» Does the $25,000 fully electric Nissan Leaf muddle environmental arguments in favor of transit?
Nissan’s new Leaf, expected to reach American shores this December, represents nothing less than a revolution in thinking about automobile propulsion: it is the first modern, reasonably priced, four-door car powered completely by electricity. It is the opening slide in what is likely to be an avalanche of such vehicles coming to market over the next decade — Chevrolet’s electric-for-40-miles Volt is arriving later this fall as well at a higher price point. The significance of their collective potential environmental benefits cannot be dismissed.
The immediate consequences of the replacement of at least a segment of the American vehicle fleet with electric cars will be positive: an immediate elimination of local point-source pollution, lessened street noise in the urban environment, and of course a reduction in the consumption of fossil fuels, at least by individual consumers. These are advances that must be applauded.

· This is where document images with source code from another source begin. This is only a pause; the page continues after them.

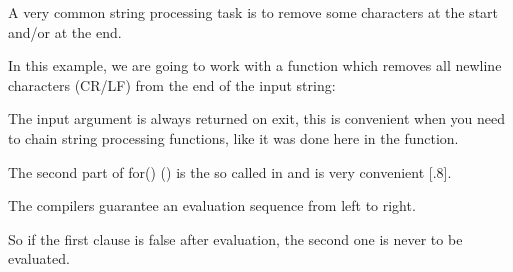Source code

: \newcommand{\CRLF}{\ac{CR}/\ac{LF}}

A very common string processing task is to remove some characters at the start and/or at the end.

In this example, we are going to work with a function which removes all newline characters 
(\CRLF{}) from the end of the input string:



The input argument is always returned on exit, this is convenient when you need to chain 
string processing functions, like it was done here in the \main function.

The second part of for() () is the so called  
in \CCpp and is very convenient [.8].

The \CCpp compilers guarantee an evaluation sequence from left to right.

So if the first clause is false after evaluation, the second one is never to be evaluated.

The widespread availability of electric cars will make one argument made by transit proponents harder to advance: that riding trains and buses is better for the environment. In cities where the electric grid is powered by renewable or nuclear energy, these vehicles will produce zero carbon — also true of electric trains, but not of diesel or even hybrid buses, which will continue spewing pollutants into the atmosphere.
But transit must continue to compete from an environmental perspective, or it will lose some of its appeal; the arrival of the electric car is a direct challenge to the claim that public transportation is greener. But it’s not too late to make that argument — there are significant ecological advantages of mass transit even if they share their propulsion technologies with some automobiles. The contention that transit is the more sustainable answer to questions of mobility has not suddenly expired.
The clearest flaw in the argument for electric cars is that the majority of electricity produced in the United States — almost 75% — comes from power plants that burn fossil fuels. This means that “clean” cars like the Nissan Leaf are simply shuffling pollution production elsewhere, not actually getting rid of it. This would not be true if American power were produced like it is in France, where about 90% of power is carbon-free, and where a switch to electric cars would mean a vast reduction in air pollution overall. At least for now, though, the widespread adoption of electric cars in the U.S. will require a large ramping-up of power generating capacity and therefore increase pollution from power plants, not necessarily generating a net benefit, even as there is a significant decrease in air pollution in congested urban areas.
If all transit vehicles switched to electric propulsion and public transportation absorbed a much larger percentage of the commute market, on the other hand, they would require less overall electricity because they’re more energy efficient per passenger. So even if everything were electrically powered, transit would still have some advantages.
Second, electric cars may be environmentally responsible in operation, but their manufacturing and disposal require a significant energy expenditure: between 10 and 20% of overall lifetime energy use. Transit vehicles last longer and are used more intensely than automobiles, meaning that their per-rider-mile manufacturing and disposal costs are significantly lower than those of cars.
But all of the discussion about the relative ecological advantages of cars and public transportation vehicles ignores their greater effects on the human environment, and that is the basis of the primary argument transit proponents must use to defend the environmental credibility of buses and trains. Transit nurtures the creation of dense urban environments in which the majority of trips are made by carbon-free walking and in which people live and work in energy-efficient multi-story buildings. A society dependent on automobiles cannot establish such sustainable communities and will ultimately always depend on energy-heavy single-family homes and private vehicles. There’s no getting around that fact, Nissan Leaf or not.
Electric vehicles could play an auxiliary role as the basis for new car-sharing efforts, but the implementation of electric chargers on the street for private users seems far off. Nissan and other auto companies are expecting most of their customers to refill their vehicles in their private garages overnight, not exactly an urban-friendly scheme.
Nevertheless, transit agencies still have an obligation to increase the efficiencies of their vehicle fleets — primarily by increasing ridership and maximizing the number of riders per bus or train. There’s nothing wrong with finding as many ways as possible to reduce energy consumption.